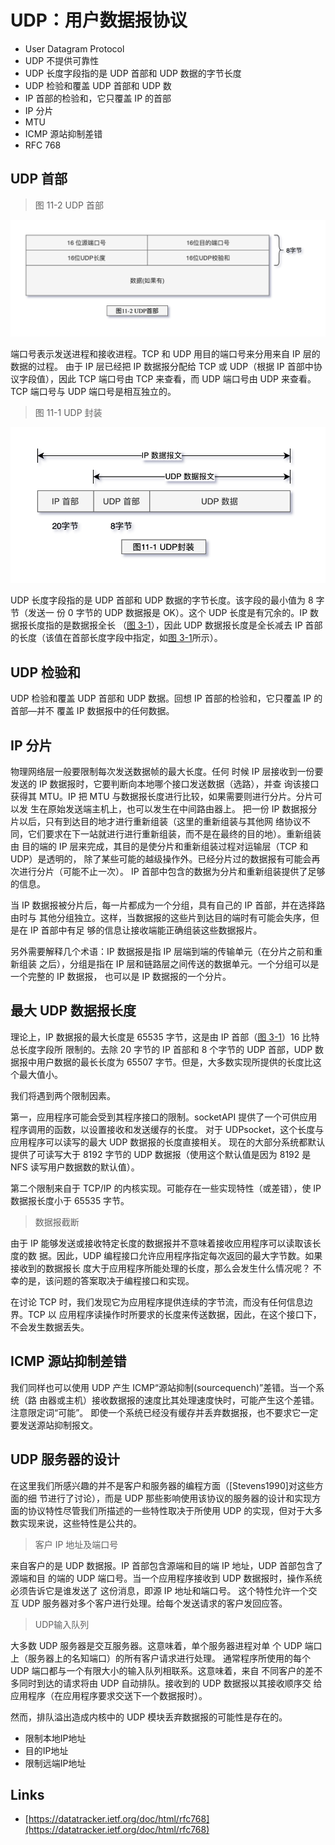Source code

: # UDP：用户数据报协议

- User Datagram Protocol
- UDP 不提供可靠性
- UDP 长度字段指的是 UDP 首部和 UDP 数据的字节长度
- UDP 检验和覆盖 UDP 首部和 UDP 数
- IP 首部的检验和，它只覆盖 IP 的首部
- IP 分片
- MTU
- ICMP 源站抑制差错
- RFC 768

## UDP 首部

> 图 11-2 UDP 首部

![TCP-IP-11-2.png](./images/TCP-IP-11-2.png)

端口号表示发送进程和接收进程。TCP 和 UDP 用目的端口号来分用来自 IP 层的数据的过程。
由于 IP 层已经把 IP 数据报分配给 TCP 或 UDP（根据 IP 首部中协议字段值），因此 TCP 端口号由 TCP 来查看，而 UDP 端口号由 UDP 来查看。
TCP 端口号与 UDP 端口号是相互独立的。

> 图 11-1 UDP 封装

![TCP-IP-11-1.png](./images/TCP-IP-11-1.png)

UDP 长度字段指的是 UDP 首部和 UDP 数据的字节长度。该字段的最小值为 8 字节（发送一
份 0 字节的 UDP 数据报是 OK）。这个 UDP 长度是有冗余的。IP 数据报长度指的是数据报全长
（[图 3-1](./images/TCP-IP-3-1.png)），因此 UDP 数据报长度是全长减去 IP 首部的长度（该值在首部长度字段中指定，如[图 3-1](./images/TCP-IP-3-1.png)所示）。

## UDP 检验和

UDP 检验和覆盖 UDP 首部和 UDP 数据。回想 IP 首部的检验和，它只覆盖 IP 的首部—并不
覆盖 IP 数据报中的任何数据。

## IP 分片

物理网络层一般要限制每次发送数据帧的最大长度。任何
时候 IP 层接收到一份要发送的 IP 数据报时，它要判断向本地哪个接口发送数据（选路），并查
询该接口获得其 MTU。IP 把 MTU 与数据报长度进行比较，如果需要则进行分片。分片可以发
生在原始发送端主机上，也可以发生在中间路由器上。
把一份 IP 数据报分片以后，只有到达目的地才进行重新组装（这里的重新组装与其他网
络协议不同，它们要求在下一站就进行进行重新组装，而不是在最终的目的地）。重新组装由
目的端的 IP 层来完成，其目的是使分片和重新组装过程对运输层（TCP 和 UDP）是透明的，
除了某些可能的越级操作外。已经分片过的数据报有可能会再次进行分片（可能不止一次）。
IP 首部中包含的数据为分片和重新组装提供了足够的信息。

当 IP 数据报被分片后，每一片都成为一个分组，具有自己的 IP 首部，并在选择路由时与
其他分组独立。这样，当数据报的这些片到达目的端时有可能会失序，但是在 IP 首部中有足
够的信息让接收端能正确组装这些数据报片。

另外需要解释几个术语：IP 数据报是指 IP 层端到端的传输单元（在分片之前和重新组装
之后），分组是指在 IP 层和链路层之间传送的数据单元。一个分组可以是一个完整的 IP 数据报，
也可以是 IP 数据报的一个分片。

## 最大 UDP 数据报长度

理论上，IP 数据报的最大长度是 65535 字节，这是由 IP 首部（[图 3-1](./images/TCP-IP-3-1.png)）16 比特总长度字段所
限制的。去除 20 字节的 IP 首部和 8 个字节的 UDP 首部，UDP 数据报中用户数据的最长长度为 65507 字节。但是，大多数实现所提供的长度比这个最大值小。

我们将遇到两个限制因素。

第一，应用程序可能会受到其程序接口的限制。socketAPI 提供了一个可供应用程序调用的函数，以设置接收和发送缓存的长度。
对于 UDPsocket，这个长度与应用程序可以读写的最大 UDP 数据报的长度直接相关。
现在的大部分系统都默认提供了可读写大于 8192 字节的 UDP 数据报（使用这个默认值是因为 8192 是 NFS 读写用户数据数的默认值）。

第二个限制来自于 TCP/IP 的内核实现。可能存在一些实现特性（或差错），使 IP 数据报长度小于 65535 字节。

> 数据报截断

由于 IP 能够发送或接收特定长度的数据报并不意味着接收应用程序可以读取该长度的数
据。因此，UDP 编程接口允许应用程序指定每次返回的最大字节数。如果接收到的数据报长
度大于应用程序所能处理的长度，那么会发生什么情况呢？
不幸的是，该问题的答案取决于编程接口和实现。

在讨论 TCP 时，我们发现它为应用程序提供连续的字节流，而没有任何信息边界。TCP 以
应用程序读操作时所要求的长度来传送数据，因此，在这个接口下，不会发生数据丢失。

## ICMP 源站抑制差错

我们同样也可以使用 UDP 产生 ICMP“源站抑制(sourcequench)”差错。当一个系统（路
由器或主机）接收数据报的速度比其处理速度快时，可能产生这个差错。注意限定词“可能”。
即使一个系统已经没有缓存并丢弃数据报，也不要求它一定要发送源站抑制报文。

## UDP 服务器的设计

在这里我们所感兴趣的并不是客户和服务器的编程方面（[Stevens1990]对这些方面的细
节进行了讨论），而是 UDP 那些影响使用该协议的服务器的设计和实现方面的协议特性尽管我们所描述的一些特性取决于所使用
UDP 的实现，但对于大多数实现来说，这些特性是公共的。

> 客户 IP 地址及端口号

来自客户的是 UDP 数据报。IP 首部包含源端和目的端 IP 地址，UDP 首部包含了源端和目
的端的 UDP 端口号。当一个应用程序接收到 UDP 数据报时，操作系统必须告诉它是谁发送了
这份消息，即源 IP 地址和端口号。
这个特性允许一个交互 UDP 服务器对多个客户进行处理。给每个发送请求的客户发回应答。



> UDP输入队列

大多数 UDP 服务器是交互服务器。这意味着，单个服务器进程对单
个 UDP 端口上（服务器上的名知端口）的所有客户请求进行处理。
通常程序所使用的每个 UDP 端口都与一个有限大小的输入队列相联系。这意味着，来自
不同客户的差不多同时到达的请求将由 UDP 自动排队。接收到的 UDP 数据报以其接收顺序交
给应用程序（在应用程序要求交送下一个数据报时）。

然而，排队溢出造成内核中的 UDP 模块丢弃数据报的可能性是存在的。

- 限制本地IP地址
- 目的IP地址
- 限制远端IP地址


## Links 

- [https://datatracker.ietf.org/doc/html/rfc768](https://datatracker.ietf.org/doc/html/rfc768)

Exercise requirements: Return each line among the entries that holds the word "检验和覆盖".

Reply to the exercise:
- UDP 检验和覆盖 UDP 首部和 UDP 数
UDP 检验和覆盖 UDP 首部和 UDP 数据。回想 IP 首部的检验和，它只覆盖 IP 的首部—并不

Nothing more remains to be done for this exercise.